**Exercise brief:**
The answer must be every line from the entries below that contains "stats".

--

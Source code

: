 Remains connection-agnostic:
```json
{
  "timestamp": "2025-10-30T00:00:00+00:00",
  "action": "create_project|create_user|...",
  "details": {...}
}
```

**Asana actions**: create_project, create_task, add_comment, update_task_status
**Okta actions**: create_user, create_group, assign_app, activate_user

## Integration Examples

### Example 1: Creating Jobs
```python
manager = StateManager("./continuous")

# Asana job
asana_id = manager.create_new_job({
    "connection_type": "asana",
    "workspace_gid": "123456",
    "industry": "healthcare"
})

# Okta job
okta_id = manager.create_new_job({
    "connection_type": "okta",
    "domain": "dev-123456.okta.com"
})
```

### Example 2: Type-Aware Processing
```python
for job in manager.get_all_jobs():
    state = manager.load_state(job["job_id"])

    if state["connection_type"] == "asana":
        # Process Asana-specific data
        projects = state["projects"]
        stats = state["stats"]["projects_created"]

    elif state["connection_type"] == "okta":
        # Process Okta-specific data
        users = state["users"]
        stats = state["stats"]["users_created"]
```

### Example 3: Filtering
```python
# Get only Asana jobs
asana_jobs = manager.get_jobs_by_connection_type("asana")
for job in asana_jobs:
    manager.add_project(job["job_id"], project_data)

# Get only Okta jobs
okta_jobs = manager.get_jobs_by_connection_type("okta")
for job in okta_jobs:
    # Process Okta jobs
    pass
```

--

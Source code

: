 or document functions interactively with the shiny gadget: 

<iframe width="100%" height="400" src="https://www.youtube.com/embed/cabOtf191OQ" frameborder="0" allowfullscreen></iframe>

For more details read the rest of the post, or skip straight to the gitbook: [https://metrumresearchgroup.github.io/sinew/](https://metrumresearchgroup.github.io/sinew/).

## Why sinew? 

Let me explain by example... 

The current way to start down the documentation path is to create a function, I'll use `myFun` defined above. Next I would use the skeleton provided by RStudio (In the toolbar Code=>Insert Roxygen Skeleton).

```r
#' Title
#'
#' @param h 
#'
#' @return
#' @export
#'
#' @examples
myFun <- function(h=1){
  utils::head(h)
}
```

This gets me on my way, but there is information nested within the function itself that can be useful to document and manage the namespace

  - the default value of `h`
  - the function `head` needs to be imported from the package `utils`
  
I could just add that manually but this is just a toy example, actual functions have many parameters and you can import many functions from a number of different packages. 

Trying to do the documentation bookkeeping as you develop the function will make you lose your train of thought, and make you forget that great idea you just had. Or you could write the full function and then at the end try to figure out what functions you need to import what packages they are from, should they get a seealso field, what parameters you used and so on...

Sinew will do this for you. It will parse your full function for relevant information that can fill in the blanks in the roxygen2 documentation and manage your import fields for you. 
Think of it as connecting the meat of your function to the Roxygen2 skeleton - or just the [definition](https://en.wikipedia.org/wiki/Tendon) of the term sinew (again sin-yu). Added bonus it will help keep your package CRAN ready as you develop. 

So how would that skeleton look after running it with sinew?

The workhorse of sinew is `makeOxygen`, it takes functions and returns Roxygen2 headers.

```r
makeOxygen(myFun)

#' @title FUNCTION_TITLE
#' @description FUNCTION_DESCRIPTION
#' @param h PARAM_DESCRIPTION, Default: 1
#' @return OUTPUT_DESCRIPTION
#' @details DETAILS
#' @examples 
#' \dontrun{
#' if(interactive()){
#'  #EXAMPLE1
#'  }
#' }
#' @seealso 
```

--

**Task answer:**
        stats = state["stats"]["projects_created"]
        stats = state["stats"]["users_created"]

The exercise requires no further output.